Barack Obama's pastor, Rev Jeremiah Wright, has lent unexpected significance to the presidential campaign, writes Vincent Browne.
FOR THE most part, American presidential elections are inconsequential, in the sense that it hardly matters who gets elected or how. The difference between candidates is more of tone than of substance. Once in office they all want to bomb somewhere, they do nothing about the staggering inequalities in American societies, they care nought about what the rest of the world thinks of America, they espouse the same banalities.
It seemed for a while this current presidential election would be the same. Barack Obama seemed different at first but then he retreated to the familiar cliches, about change, changing Washington, moving forward, blah, blah, blah.
But now it is different. Suddenly the campaign matters. And it matters because of someone nobody outside Chicago had heard of, Rev Jeremiah Wright. Not that he is much of a force himself, outside his immediate surroundings, but what he has come to represent within a few weeks because of almost constant coverage of his "incendiary" sermons on US TV channels.
Rev Jeremiah Wright is Barack Obama's pastor and mentor, almost "family". He is in a tradition of American black evangelical preachers of exuberant passionate overstatement, mixed with vivid language, sometimes confrontational, but touching a chord in African-Americans, which white Americans barely perceive and certainly don't understand. In itself one of the problems of America.
There are 36.6 million African-Americans in the US, comprising 12.3 per cent of the population. The number of people living in poverty, as defined by the US Census Bureau, is 39 million. Of these, 18 million - nearly half - are African-American. Just under half of the African-American population live in poverty, compared with 9.3 per cent of the white population.
African-American men have a greater than one-in-four chance of going to prison, compared with one in 23 for a white man. Although African-Americans represent about 12 per cent of the US population, and 15 per cent of US drug users (72 per cent of drug users are white), 39 per cent of those arrested for drug offences are African-Americans. Almost half the prison population is African-American and 42.5 per cent of those on death row are African-American.
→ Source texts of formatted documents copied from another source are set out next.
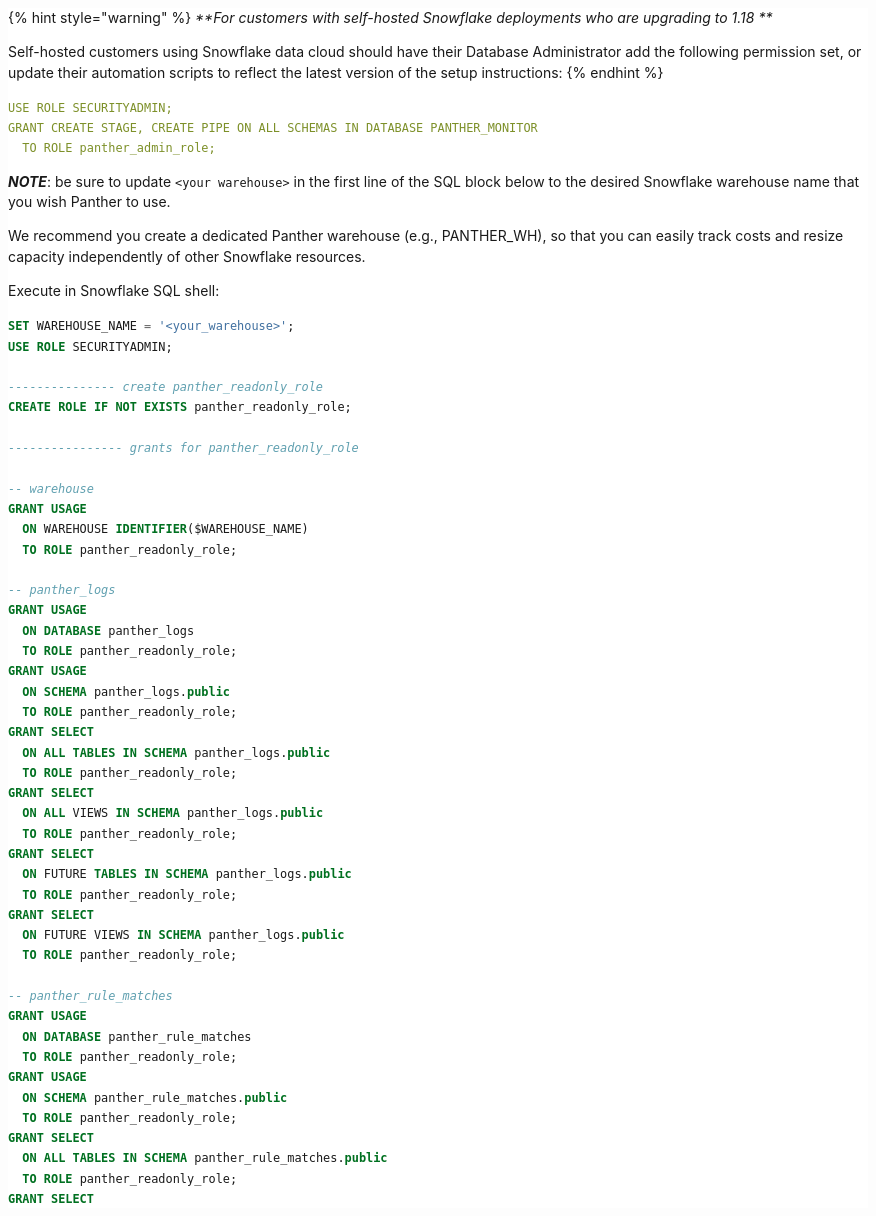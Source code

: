 {% hint style="warning" %}
_**For customers with self-hosted Snowflake deployments who are upgrading to 1.18 **_

Self-hosted customers using Snowflake data cloud should have their Database Administrator add the following permission set, or update their automation scripts to reflect the latest version of the setup instructions:
{% endhint %}

```yaml
USE ROLE SECURITYADMIN;
GRANT CREATE STAGE, CREATE PIPE ON ALL SCHEMAS IN DATABASE PANTHER_MONITOR 
  TO ROLE panther_admin_role;
```

_**NOTE**_: be sure to update `<your warehouse>` in the first line of the SQL block below to the desired Snowflake warehouse name that you wish Panther to use.

We recommend you create a dedicated Panther warehouse (e.g., PANTHER\_WH), so that you can easily track costs and resize capacity independently of other Snowflake resources.

Execute in Snowflake SQL shell:

```sql
SET WAREHOUSE_NAME = '<your_warehouse>';
USE ROLE SECURITYADMIN;

--------------- create panther_readonly_role
CREATE ROLE IF NOT EXISTS panther_readonly_role;

---------------- grants for panther_readonly_role

-- warehouse
GRANT USAGE
  ON WAREHOUSE IDENTIFIER($WAREHOUSE_NAME)
  TO ROLE panther_readonly_role;

-- panther_logs
GRANT USAGE
  ON DATABASE panther_logs
  TO ROLE panther_readonly_role;
GRANT USAGE
  ON SCHEMA panther_logs.public
  TO ROLE panther_readonly_role;
GRANT SELECT
  ON ALL TABLES IN SCHEMA panther_logs.public
  TO ROLE panther_readonly_role;
GRANT SELECT
  ON ALL VIEWS IN SCHEMA panther_logs.public
  TO ROLE panther_readonly_role;
GRANT SELECT
  ON FUTURE TABLES IN SCHEMA panther_logs.public
  TO ROLE panther_readonly_role;
GRANT SELECT
  ON FUTURE VIEWS IN SCHEMA panther_logs.public
  TO ROLE panther_readonly_role;

-- panther_rule_matches
GRANT USAGE
  ON DATABASE panther_rule_matches
  TO ROLE panther_readonly_role;
GRANT USAGE
  ON SCHEMA panther_rule_matches.public
  TO ROLE panther_readonly_role;
GRANT SELECT
  ON ALL TABLES IN SCHEMA panther_rule_matches.public
  TO ROLE panther_readonly_role;
GRANT SELECT
```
This is a necessary background to understanding the anger expressed by Rev Jeremiah Wright.
In a 2003 sermon in his Trinity United Church in Chicago, in front of a cheering, clapping, ecstatic crowd, he said in reference to America's treatment of blacks: "The government gives them the drugs, builds bigger prisons, passes three strike laws and then wants them to sing 'God Bless America'. No, no, no, 'God damn America', it's in the Bible, for killing innocent people. God damn America for treating us as less than human."
Speaking in the immediate aftermath of 9/11, he said: "We bombed Hiroshima, we bombed Nagasaki, we nuked far more than the thousands in New York and the Pentagon, and we never batted an eye."
In another sermon: "We have supported state terrorism against the Palestinians and black South Africans and now we are indignant because the stuff we have done overseas has now been brought right back home into our own front yard. America's chickens are coming home to roost."
In yet another address: "The government lied about a connection between al-Qaeda and Saddam Hussein . . . The government lied about the connection between 9.11.01 and operation Iraqi freedom . . . The government lied about weapons of mass destruction on Iraq being a threat to United States peace."
The claims that the US government is giving blacks drugs and has invented the Aids virus as an instrument of genocide against the coloured people of the world are obviously absurd. But aside from these?
On August 6th, 1945, at 8.15am local time, just as people were going to work and children going to school, a 160lb uranium bomb was dropped on Hiroshima. More than 200,000 people lost their lives, most of them civilians. More than 70 times the number killed on 9/11.
On the morning of August 9th, at 11.01am, another uranium bomb was dropped, on Nagasaki. Estimates of the immediate deaths ranged between 45,000 and 70,000.
In what respect was Rev Jeremiah Wright mistaken in drawing attention to the fact that, whereas al-Qaeda had caused the deaths of 2,800 people on 9/11, in two days in August 1945 the US had deliberately slaughtered 150,000 people and didn't bat an eye - and still doesn't bat an eye? How outrageous really is it to call on God's damnation for such evil?
In what respect was he wrong about the US supporting state terrorism against the Palestinian people or in supporting state terrorism during the apartheid era in South Africa; about the lies told about al-Qaeda and Saddam Hussein or weapons of mass destruction?
Barack Obama made perhaps the most impressive contribution to an American presidential debate in memory in talking about race in the context of Rev Jeremiah Wright's remarks.
He distanced himself from the extravagance but not from the subtext of African-American grievance and anger. But in doing so he has made race the defining issue in this election and, for that alone, he may be doomed.